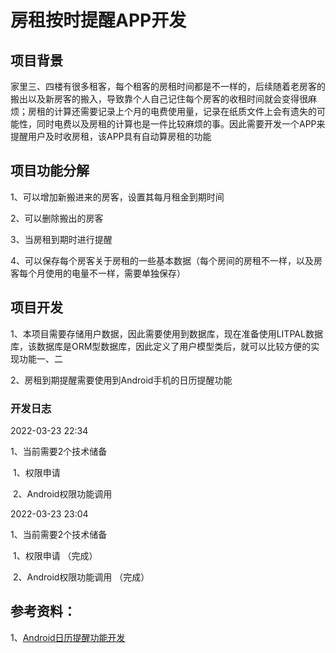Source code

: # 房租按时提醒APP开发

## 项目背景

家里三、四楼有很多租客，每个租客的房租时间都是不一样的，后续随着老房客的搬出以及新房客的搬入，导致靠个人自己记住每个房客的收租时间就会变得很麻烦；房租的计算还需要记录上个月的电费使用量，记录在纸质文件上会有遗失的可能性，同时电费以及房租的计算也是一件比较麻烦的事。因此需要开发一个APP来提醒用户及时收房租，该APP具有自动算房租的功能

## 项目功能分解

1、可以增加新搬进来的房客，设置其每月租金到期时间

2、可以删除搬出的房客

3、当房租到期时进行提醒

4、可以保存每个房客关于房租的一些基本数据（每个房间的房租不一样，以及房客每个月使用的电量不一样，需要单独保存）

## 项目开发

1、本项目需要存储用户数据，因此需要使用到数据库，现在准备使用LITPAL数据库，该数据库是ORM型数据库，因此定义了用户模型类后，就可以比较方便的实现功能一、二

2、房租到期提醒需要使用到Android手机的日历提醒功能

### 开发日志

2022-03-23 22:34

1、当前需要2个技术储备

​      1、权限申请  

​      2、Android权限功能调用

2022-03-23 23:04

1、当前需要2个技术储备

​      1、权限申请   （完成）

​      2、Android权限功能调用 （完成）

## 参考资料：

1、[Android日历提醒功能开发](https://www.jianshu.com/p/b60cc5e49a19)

__________

* WHAT TO PRODUCE *
If a line of the listing above holds the string "Android权限功能调用", copy it.

* EXERCISE SOLUTION *
​      2、Android权限功能调用
​      2、Android权限功能调用 （完成）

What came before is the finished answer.